SUPPLIED RECORDS ->
==========

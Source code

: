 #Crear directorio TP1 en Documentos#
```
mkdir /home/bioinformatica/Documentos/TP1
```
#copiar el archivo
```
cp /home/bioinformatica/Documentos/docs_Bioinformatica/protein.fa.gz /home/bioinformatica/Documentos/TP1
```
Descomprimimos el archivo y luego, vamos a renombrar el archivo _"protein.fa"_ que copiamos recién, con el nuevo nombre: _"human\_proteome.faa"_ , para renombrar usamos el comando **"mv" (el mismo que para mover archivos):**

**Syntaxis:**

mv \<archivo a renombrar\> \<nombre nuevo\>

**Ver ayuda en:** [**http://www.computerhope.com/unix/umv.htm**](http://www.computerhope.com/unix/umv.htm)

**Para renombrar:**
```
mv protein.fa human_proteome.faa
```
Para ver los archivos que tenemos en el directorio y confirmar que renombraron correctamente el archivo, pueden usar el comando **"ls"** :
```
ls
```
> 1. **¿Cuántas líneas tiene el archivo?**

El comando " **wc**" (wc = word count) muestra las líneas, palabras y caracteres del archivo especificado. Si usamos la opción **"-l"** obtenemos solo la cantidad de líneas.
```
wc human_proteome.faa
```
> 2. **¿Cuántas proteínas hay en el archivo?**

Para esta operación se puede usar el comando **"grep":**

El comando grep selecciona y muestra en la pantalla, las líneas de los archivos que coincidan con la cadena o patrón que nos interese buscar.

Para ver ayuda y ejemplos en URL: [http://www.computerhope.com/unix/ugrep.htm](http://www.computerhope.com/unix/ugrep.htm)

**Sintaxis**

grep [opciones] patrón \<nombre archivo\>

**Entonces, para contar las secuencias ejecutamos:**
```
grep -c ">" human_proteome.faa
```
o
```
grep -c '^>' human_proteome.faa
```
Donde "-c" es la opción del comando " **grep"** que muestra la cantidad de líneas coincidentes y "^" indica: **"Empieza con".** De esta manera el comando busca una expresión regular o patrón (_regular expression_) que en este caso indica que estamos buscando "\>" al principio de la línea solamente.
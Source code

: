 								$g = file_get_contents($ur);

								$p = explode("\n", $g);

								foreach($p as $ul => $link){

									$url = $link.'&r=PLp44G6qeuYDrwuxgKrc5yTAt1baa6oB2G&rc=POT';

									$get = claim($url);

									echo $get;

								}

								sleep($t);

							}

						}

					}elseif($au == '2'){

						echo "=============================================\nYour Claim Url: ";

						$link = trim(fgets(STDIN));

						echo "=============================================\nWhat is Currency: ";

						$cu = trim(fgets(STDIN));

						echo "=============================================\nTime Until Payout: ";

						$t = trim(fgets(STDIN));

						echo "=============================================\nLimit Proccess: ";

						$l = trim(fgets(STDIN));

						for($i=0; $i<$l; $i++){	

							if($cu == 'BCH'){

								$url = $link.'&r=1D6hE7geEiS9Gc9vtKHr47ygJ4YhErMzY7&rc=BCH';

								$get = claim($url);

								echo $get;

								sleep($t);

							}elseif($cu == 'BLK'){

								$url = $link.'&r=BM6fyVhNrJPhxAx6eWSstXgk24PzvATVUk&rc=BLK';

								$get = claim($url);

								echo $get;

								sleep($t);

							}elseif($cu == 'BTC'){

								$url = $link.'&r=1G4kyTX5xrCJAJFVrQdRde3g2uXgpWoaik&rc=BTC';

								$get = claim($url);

==========

Copy out the entire listing word for word. Keep every line as it is.

RESPONSE BELOW ->
Source code

: #Crear directorio TP1 en Documentos#
```
mkdir /home/bioinformatica/Documentos/TP1
```
#copiar el archivo
```
cp /home/bioinformatica/Documentos/docs_Bioinformatica/protein.fa.gz /home/bioinformatica/Documentos/TP1
```
Descomprimimos el archivo y luego, vamos a renombrar el archivo _"protein.fa"_ que copiamos recién, con el nuevo nombre: _"human\_proteome.faa"_ , para renombrar usamos el comando **"mv" (el mismo que para mover archivos):**

**Syntaxis:**

mv \<archivo a renombrar\> \<nombre nuevo\>

**Ver ayuda en:** [**http://www.computerhope.com/unix/umv.htm**](http://www.computerhope.com/unix/umv.htm)

**Para renombrar:**
```
mv protein.fa human_proteome.faa
```
Para ver los archivos que tenemos en el directorio y confirmar que renombraron correctamente el archivo, pueden usar el comando **"ls"** :
```
ls
```
> 1. **¿Cuántas líneas tiene el archivo?**

El comando " **wc**" (wc = word count) muestra las líneas, palabras y caracteres del archivo especificado. Si usamos la opción **"-l"** obtenemos solo la cantidad de líneas.
```
wc human_proteome.faa
```
> 2. **¿Cuántas proteínas hay en el archivo?**

Para esta operación se puede usar el comando **"grep":**

El comando grep selecciona y muestra en la pantalla, las líneas de los archivos que coincidan con la cadena o patrón que nos interese buscar.

Para ver ayuda y ejemplos en URL: [http://www.computerhope.com/unix/ugrep.htm](http://www.computerhope.com/unix/ugrep.htm)

**Sintaxis**

grep [opciones] patrón \<nombre archivo\>

**Entonces, para contar las secuencias ejecutamos:**
```
grep -c ">" human_proteome.faa
```
o
```
grep -c '^>' human_proteome.faa
```
Donde "-c" es la opción del comando " **grep"** que muestra la cantidad de líneas coincidentes y "^" indica: **"Empieza con".** De esta manera el comando busca una expresión regular o patrón (_regular expression_) que en este caso indica que estamos buscando "\>" al principio de la línea solamente.
Source code

: 								$g = file_get_contents($ur);

								$p = explode("\n", $g);

								foreach($p as $ul => $link){

									$url = $link.'&r=PLp44G6qeuYDrwuxgKrc5yTAt1baa6oB2G&rc=POT';

									$get = claim($url);

									echo $get;

								}

								sleep($t);

							}

						}

					}elseif($au == '2'){

						echo "=============================================\nYour Claim Url: ";

						$link = trim(fgets(STDIN));

						echo "=============================================\nWhat is Currency: ";

						$cu = trim(fgets(STDIN));

						echo "=============================================\nTime Until Payout: ";

						$t = trim(fgets(STDIN));

						echo "=============================================\nLimit Proccess: ";

						$l = trim(fgets(STDIN));

						for($i=0; $i<$l; $i++){	

							if($cu == 'BCH'){

								$url = $link.'&r=1D6hE7geEiS9Gc9vtKHr47ygJ4YhErMzY7&rc=BCH';

								$get = claim($url);

								echo $get;

								sleep($t);

							}elseif($cu == 'BLK'){

								$url = $link.'&r=BM6fyVhNrJPhxAx6eWSstXgk24PzvATVUk&rc=BLK';

								$get = claim($url);

								echo $get;

								sleep($t);

							}elseif($cu == 'BTC'){

								$url = $link.'&r=1G4kyTX5xrCJAJFVrQdRde3g2uXgpWoaik&rc=BTC';

								$get = claim($url);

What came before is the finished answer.